The Book of Genesis: A Biography, Ronald Hendel, Princeton University Press, Pp 187, £ 16.95
RONALD Hendel, professor of Hebrew Bible and Jewish Studies at the University of California, writes in this volume that Genesis is all around us – from political and religious debates to culture. One has only to glance at the headlines to find controversies that take their heat and light from Genesis. The quantum of whether the contents of Genesis should be taught in science classes – under mere “creationism” or “intelligent design” – preoccupies school boards and political candidates. Proponents and opponents of gay marriage and gay clergy appeal to the testimony of Genesis. “While atheists criticise the irrationality of genesis, evangelical scholars argue whether Adam and Eve were historical figures,” says Hendel.
Genesis is the most familiar section of the Bible and some of the best-known Biblical stories like the creation of the world in six days, Adam and Eve’s travails in the Garden of Eden, the great flood and Noah’s Ark, the murder of Cain by Abel, the tower of Babel and table of nations, the call of Abraham, the destruction of Sodom and Gomorrah, the offering of Isaac, the lives of Jacob and Joseph, the births of Jacob’s twelve sons who become heads of the tribes of Israel. From debates about slavery, gender and sexuality to the struggles over creationism and evolution, these foundational stories continue to play a central role in how we think about science, politics, and human rights and in this biography, Hendel shows us how we got here from there.
In the earlier centuries Genesis was kept alive through the stories reproduced in illustrations in stained-glass windows and paupers’ Bibles. Monks and nuns chanted sublime songs dedicated to the patriarchs. Although most people could not read the book, the evidence of Genesis was obvious.
Genesis colours our life as we try to understand it. The author says that within the scope of the life of Genesis, three interwoven themes animate our story. 1) The life of Genesis involves an interplay of its original meaning – its “plain” sense – and its multiple forms of interpretation over the centuries. 2) The life of Genesis involves an ages-long relationship between truth and error, in which the boundaries between the two are fiercely contested. 3) The keys to understanding the book of Genesis in every age correspond to the keys to understanding the reality generally. But these keys change over time and open different doors. He laments that today many people do not read the Genesis, but the debate over the meanings and consequences of the stories told in it continues as it does over their multifarious interpretations expounded in Western culture.
He further explains that if you take any other book it does not have a life in the literal sense or it has a life as part of our past and present, but the book of Genesis is alive because “it” is a formative past of the human life-world…Its life is a part of our biography in the long span of human culture.” The biography of Genesis includes its life and its afterlife, its original meanings and its effects on later generations. Its afterlife transforms, renews and extends its life.” A text’s afterlife affects one’s reading of it, even if one tries to attend to its plain sense. But it is a common practice or habit to read the story of the Garden of Eden and import later interpretations to it, “such as original Sin, Eve as erotic temptress, or the snake as Satan.” These are products of Genesis’s afterlife which are hard to see around. The life and afterlife are in a tangled relationship with each other and that is why Genesis is said to have a complicated biography. The life of Genesis began a new phase – “A long midlife crisis – when it encountered modern science and biblical scholarship. Old assumptions were questioned and new problems, which had previously been unthinkable, became unavoidable.”
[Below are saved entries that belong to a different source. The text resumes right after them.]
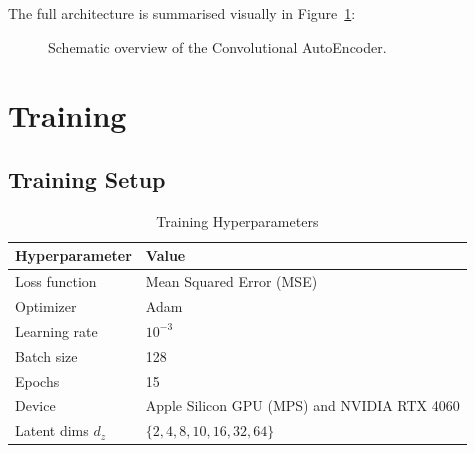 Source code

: \documentclass[12pt,a4paper]{article}
\begin{document}
The full architecture is summarised visually in Figure~\ref{fig:architecture}:

\begin{figure}[H]
  \centering
  \caption{Schematic overview of the Convolutional AutoEncoder.}
  \label{fig:architecture}
\end{figure}

\section{Training}

\subsection{Training Setup}

\begin{table}[H]
  \centering
  \caption{Training Hyperparameters}
  \label{tab:hyperparams}
  \renewcommand{\arraystretch}{1.3}
  \begin{tabular}{ll}
    \toprule
    \textbf{Hyperparameter} & \textbf{Value} \\
    \midrule
    Loss function    & Mean Squared Error (MSE) \\
    Optimizer        & Adam \\
    Learning rate    & $10^{-3}$ \\
    Batch size       & 128 \\
    Epochs           & 15 \\
    Device           & Apple Silicon GPU (MPS) and NVIDIA RTX 4060 \\
    Latent dims $d_z$& $\{2, 4, 8, 10, 16, 32, 64\}$ \\
    \bottomrule
  \end{tabular}
\end{table}
\end{document}
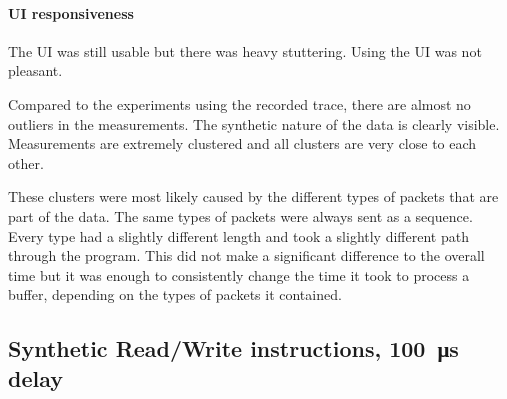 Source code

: \paragraph{UI responsiveness}

The UI was still usable but there was heavy stuttering. Using the UI was not pleasant.
\bigbreak

Compared to the experiments using the recorded trace, there are almost no outliers in the measurements.
The synthetic nature of the data is clearly visible. Measurements are extremely clustered and all
clusters are very close to each other.

These clusters were most likely caused by the different types of packets that are part of the data.
The same types of packets were always sent as a sequence. Every type had a slightly different length
and took a slightly different path through the program. This did not make a significant difference to
the overall time but it was enough to consistently change the time it took to process a buffer,
depending on the types of packets it contained.

\clearpage
\subsection{Synthetic Read/Write instructions, \SI{100}{\micro\second} delay}
\label{evaluation/results/synthetic-read-write-instructions-100us-delay}

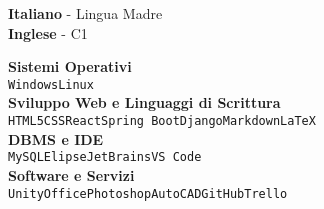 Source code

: \documentclass[9pt]{developercv} %
\begin{document}
\vspace{\baselineskip}
\begin{minipage}[t]{0.34\textwidth} %
	\vspace{-\baselineskip} %

	
	\textbf{Italiano} - Lingua Madre\\
	\textbf{Inglese} - C1
\end{minipage}
\hfill %
\begin{minipage}[t]{0.65\textwidth} %
	\vspace{-\baselineskip} %
	
	
	\textbf{Sistemi Operativi} \\
	\texttt{Windows}\slashsep\texttt{Linux}\\
	\textbf{Sviluppo Web e Linguaggi di Scrittura}\\
	\texttt{HTML5}\slashsep\texttt{CSS}\slashsep\texttt{React}\slashsep\texttt{Spring Boot}\slashsep\texttt{Django}\slashsep\texttt{Markdown}\slashsep\texttt{LaTeX}\\
	\textbf{DBMS e IDE}\\
	\texttt{MySQL}\slashsep\texttt{Elipse}\slashsep\texttt{JetBrains}\slashsep\texttt{VS Code}\\
	\textbf{Software e Servizi}\\
	\texttt{Unity}\slashsep\texttt{Office}\slashsep\texttt{Photoshop}\slashsep\texttt{AutoCAD}\slashsep\texttt{GitHub}\slashsep\texttt{Trello}
\end{minipage}



%
%	
%	
%	
%	
%	

\end{document}
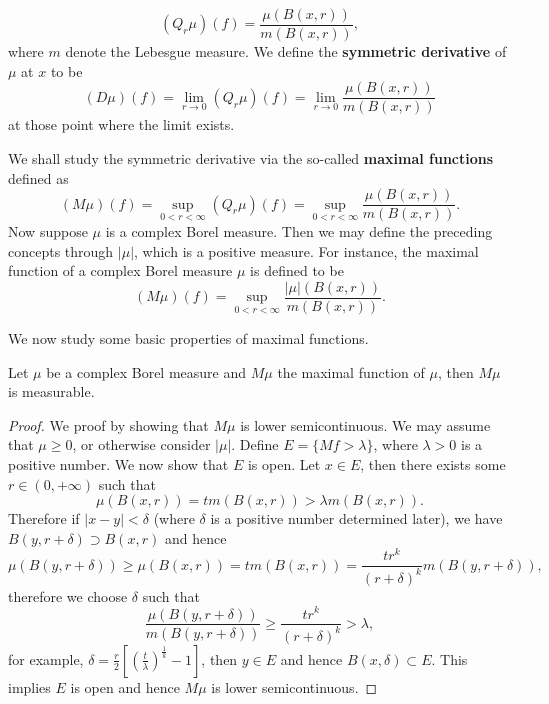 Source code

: $$
\left( Q_r\mu \right) \left( f \right) =\frac{\mu \left( B\left( x,r \right) \right)}{m\left( B\left( x,r \right) \right)},
$$
where $m$ denote the Lebesgue measure. We define the \textbf{symmetric derivative} of $\mu$ at $x$ to be 
$$
\left( D\mu \right) \left( f \right) =\lim_{r\rightarrow 0} \left( Q_r\mu \right) \left( f \right) =\lim_{r\rightarrow 0} \frac{\mu \left( B\left( x,r \right) \right)}{m\left( B\left( x,r \right) \right)}
$$
at those point where the limit exists.\par
We shall study the symmetric derivative via the so-called \textbf{maximal functions} defined as 
$$
\left( M\mu \right) \left( f \right) =\mathop {\mathrm{sup}} \limits_{0<r<\infty}\left( Q_r\mu \right) \left( f \right) =\mathop {\mathrm{sup}} \limits_{0<r<\infty}\frac{\mu \left( B\left( x,r \right) \right)}{m\left( B\left( x,r \right) \right)}.
$$
Now suppose $\mu$ is a complex Borel measure. Then we may define the preceding concepts through $|\mu|$, which is a positive measure. For instance, the maximal function of a complex Borel measure $\mu$ is defined to be 
$$
\left( M\mu \right) \left( f \right) =\mathop {\mathrm{sup}} \limits_{0<r<\infty}\frac{\left| \mu \right|\left( B\left( x,r \right) \right)}{m\left( B\left( x,r \right) \right)}.
$$\par
We now study some basic properties of maximal functions.
\begin{theorem}
Let $\mu$ be a complex Borel measure and $M\mu$ the maximal function of $\mu$, then $M\mu$ is measurable.
\end{theorem}
\begin{proof}
We proof by showing that $M\mu$ is lower semicontinuous. We may assume that $\mu\ge 0$, or otherwise consider $|\mu|$. Define $E=\{Mf>\lambda\}$, where $\lambda>0$ is a positive number. We now show that $E$ is open. Let $x\in E$, then there exists some $r\in(0,+\infty)$ such that 
$$
\mu \left( B\left( x,r \right) \right) =tm\left( B\left( x,r \right) \right) >\lambda m\left( B\left( x,r \right) \right) .
$$
Therefore if $|x-y|<\delta$ (where $\delta$ is a positive number determined later), we have $B(y,r+\delta)\supset B(x,r)$ and hence 
$$
\mu \left( B\left( y,r+\delta \right) \right) \ge \mu \left( B\left( x,r \right) \right) =tm\left( B\left( x,r \right) \right) =\frac{tr^k}{\left( r+\delta \right) ^k}m\left( B\left( y,r+\delta \right) \right) ,
$$
therefore we choose $\delta$ such that 
$$
\frac{\mu \left( B\left( y,r+\delta \right) \right)}{m\left( B\left( y,r+\delta \right) \right)}\ge \frac{tr^k}{\left( r+\delta \right) ^k}>\lambda ,
$$
for example, $\delta =\frac{r}{2}\left[ \left( \frac{t}{\lambda} \right) ^{\frac{1}{k}}-1 \right] $, then $y\in E$ and hence $B(x,\delta)\subset E$. This implies $E$ is open and hence $M\mu$ is lower semicontinuous.
\end{proof}
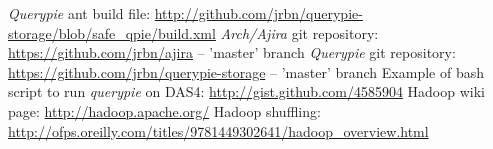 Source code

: \begin{thebibliography}{99}
		{\emph{Querypie} ant build file: \url{http://github.com/jrbn/querypie-storage/blob/safe_qpie/build.xml}}
		{\emph{Arch/Ajira} git repository: \url{https://github.com/jrbn/ajira} -- 'master' branch}
		{\emph{Querypie} git repository: \url{https://github.com/jrbn/querypie-storage} -- 'master' branch}
		{Example of bash script to run \emph{querypie} on DAS4: \url{http://gist.github.com/4585904}}
		{Hadoop wiki page: \url{http://hadoop.apache.org/}}
		{Hadoop shuffling: \url{http://ofps.oreilly.com/titles/9781449302641/hadoop_overview.html}}
\end{thebibliography}
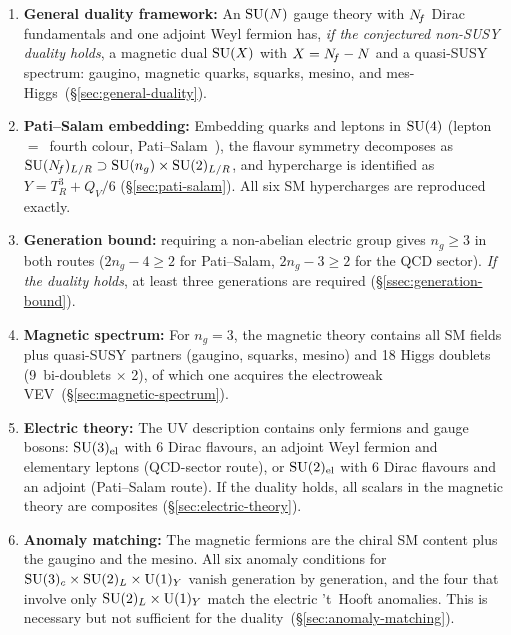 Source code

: \documentclass[11pt,a4paper]{article}
\begin{document}
\begin{tcolorbox}[
  enhanced,
  colback=green!5!white,
  colframe=green!60!black,
  fonttitle=\bfseries,
  title={Lecture 7: Summary}
]
\begin{enumerate}
  \item \textbf{General duality framework:}
    An $\mathrm{SU}(N)$ gauge theory with $N_{\!f}$ Dirac fundamentals and one
    adjoint Weyl fermion has, \emph{if the conjectured non-SUSY duality
    holds}, a magnetic dual $\mathrm{SU}(X)$ with $X = N_{\!f} - N$ and a
    quasi-SUSY spectrum: gaugino, magnetic quarks, squarks, mesino,
    and mes-Higgs~(\S\ref{sec:general-duality}).

  \item \textbf{Pati--Salam embedding:}
    Embedding quarks and leptons in $\mathrm{SU}(4)$ (lepton~$=$~fourth colour,
    Pati--Salam~\cite{PS1974}), the flavour symmetry decomposes as
    $\mathrm{SU}(N_{\!f})_{L/R} \supset \mathrm{SU}(n_g) \times \mathrm{SU}(2)_{L/R}$, and
    hypercharge is identified as $Y = T_R^3 + Q_V/6$
    (\S\ref{sec:pati-salam}).  All six SM hypercharges are reproduced
    exactly.

  \item \textbf{Generation bound:}
    requiring a non-abelian electric group gives $n_g \geq 3$ in both
    routes ($2n_g - 4 \geq 2$ for Pati--Salam, $2n_g - 3 \geq 2$ for the
    QCD sector).  \emph{If the duality holds}, at least three
    generations are required (\S\ref{ssec:generation-bound}).

  \item \textbf{Magnetic spectrum:}
    For $n_g = 3$, the magnetic theory contains all SM fields plus
    quasi-SUSY partners (gaugino, squarks, mesino) and 18 Higgs
    doublets (9~bi-doublets $\times$ 2), of which one acquires the
    electroweak VEV~(\S\ref{sec:magnetic-spectrum}).

  \item \textbf{Electric theory:}
    The UV description contains only fermions and gauge bosons:
    $\mathrm{SU}(3)_{\mathrm{el}}$ with 6 Dirac flavours, an adjoint Weyl
    fermion and elementary leptons (QCD-sector route), or
    $\mathrm{SU}(2)_{\mathrm{el}}$ with 6 Dirac flavours and an adjoint
    (Pati--Salam route).  If the duality holds, all scalars in the
    magnetic theory are composites
    (\S\ref{sec:electric-theory}).

  \item \textbf{Anomaly matching:}
    The magnetic fermions are the chiral SM content plus the gaugino
    and the mesino.  All six anomaly conditions for
    $\mathrm{SU}(3)_c \times \mathrm{SU}(2)_L \times \mathrm{U}(1)_Y$ vanish generation by
    generation, and the four that involve only $\mathrm{SU}(2)_L \times
    \mathrm{U}(1)_Y$ match the electric 't~Hooft anomalies.  This is necessary
    but not sufficient for the duality~(\S\ref{sec:anomaly-matching}).
\end{enumerate}
\end{tcolorbox}
\end{document}
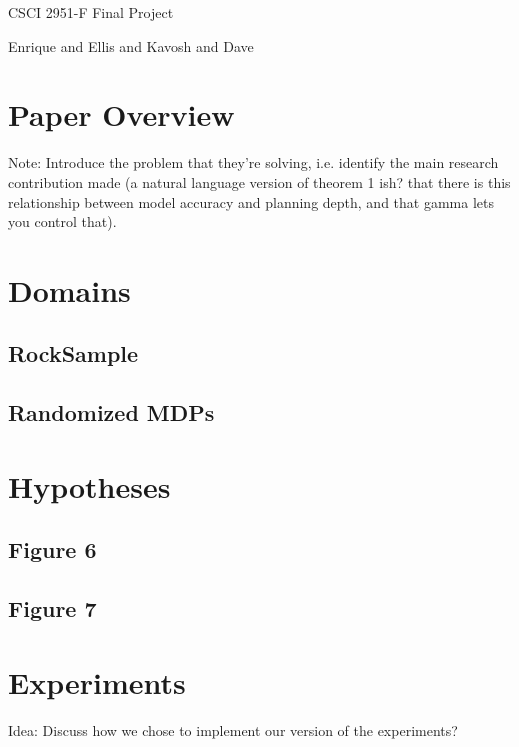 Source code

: \documentclass[11pt]{article} %
\begin{document}
\centerline{\LARGE{CSCI 2951-F Final Project}}
\centerline{Enrique and Ellis and Kavosh and Dave}
\vspace{2mm}


\section{Paper Overview}

Note: Introduce the problem that they're solving, i.e. identify the main research contribution made (a natural language version of theorem 1 ish? that there is this relationship between model accuracy and planning depth, and that gamma lets you control that).


\section{Domains}

\subsection{RockSample}

\subsection{Randomized MDPs}



\section{Hypotheses}

\subsection{Figure 6}

\subsection{Figure 7}


\section{Experiments}

Idea: Discuss how we chose to implement our version of the experiments?
\end{document}
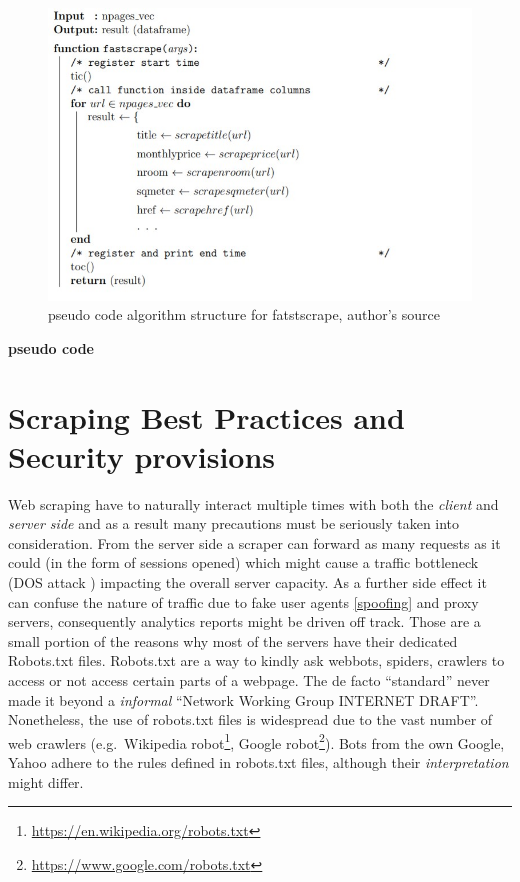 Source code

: \documentclass[
  12pt,
  a4paper,
  oneside]{book}
\DeclareRobustCommand{\href}[2]{#2\footnote{\url{#1}}}
\theoremstyle{definition}
\theoremstyle{definition}
\theoremstyle{definition}
\theoremstyle{remark}
\begin{document}
\begin{figure}
\centering
\includegraphics{images/pseudocode_latex/pseudocode_mainjpg.jpg}
\caption{\label{fig:pseudocode4}pseudo code algorithm structure for fatstscrape, author's source}
\end{figure}

\textbf{pseudo code}

\hypertarget{best-practices}{%
\section{Scraping Best Practices and Security provisions}\label{best-practices}}

Web scraping have to naturally interact multiple times with both the \emph{client} and \emph{server side} and as a result many precautions must be seriously taken into consideration. From the server side a scraper can forward as many requests as it could (in the form of sessions opened) which might cause a traffic bottleneck (DOS attack \citet{wiki:DOS}) impacting the overall server capacity. As a further side effect it can confuse the nature of traffic due to fake user agents \ref{spoofing} and proxy servers, consequently analytics reports might be driven off track.
Those are a small portion of the reasons why most of the servers have their dedicated Robots.txt files. Robots.txt \citet{meissner_2020} are a way to kindly ask webbots, spiders, crawlers to access or not access certain parts of a webpage. The de facto ``standard'' never made it beyond a \emph{informal} ``Network Working Group INTERNET DRAFT''. Nonetheless, the use of robots.txt files is widespread due to the vast number of web crawlers (e.g.~\href{https://en.wikipedia.org/robots.txt}{Wikipedia robot}, \href{https://www.google.com/robots.txt}{Google robot}). Bots from the own Google, Yahoo adhere to the rules defined in robots.txt files, although their \emph{interpretation} might differ.
\end{document}
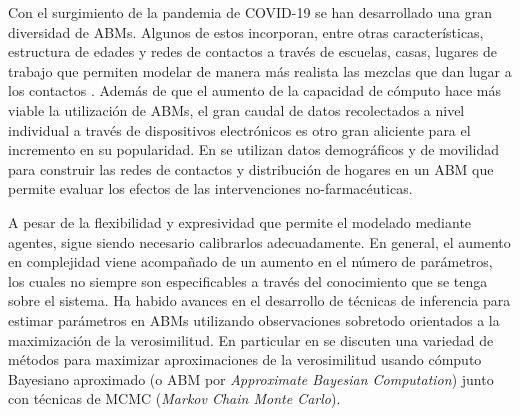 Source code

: Con el surgimiento de la pandemia de COVID-19 se han desarrollado una gran diversidad de ABMs. Algunos de estos incorporan, entre otras características, estructura de edades y redes de contactos a través de escuelas, casas, lugares de trabajo que permiten modelar de manera más realista las mezclas que dan lugar a los contactos \citep{Kerr2020,Flaxman2020,Simoy2021}. Además de que el aumento de la capacidad de cómputo hace más viable la utilización de ABMs, el gran caudal de datos recolectados a nivel individual a través de dispositivos electrónicos es otro gran aliciente para el incremento en su popularidad. En \cite{Aleta2020} se utilizan datos demográficos y de movilidad para construir las redes de contactos y distribución de hogares en un ABM que permite evaluar los efectos de las intervenciones no-farmacéuticas.

A pesar de la flexibilidad y expresividad que permite el modelado mediante agentes, sigue siendo necesario calibrarlos adecuadamente. En general, el aumento en complejidad viene acompañado de un aumento en el número de parámetros, los cuales no siempre son especificables a través del conocimiento que se tenga sobre el sistema. Ha habido avances en el desarrollo de técnicas de inferencia para estimar parámetros en ABMs utilizando observaciones sobretodo orientados a la maximización de la verosimilitud. En particular en \cite{Hooten2020} se discuten una variedad de métodos para maximizar aproximaciones de la verosimilitud usando cómputo Bayesiano aproximado (o ABM por \textit{Approximate Bayesian Computation}) junto con técnicas de MCMC (\textit{Markov Chain Monte Carlo}).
Hendel begins with the writing of Genesis in a small country in the ancient Middle East and demonstrates how layers of the ext were added by the subsequent generation of writers with each epoch in the story using Genesis to shape its own and subsequent generation’s views of reality. We still question and try to interpret the stories given in Genesis but we cannot ignore that these were our stories, whether we accept them or rebel against them. We may not read them any more but we do argue over their significance in our modern life.
(Princeton University Press, 41 William Street, Princeton, New Jersey-8540.)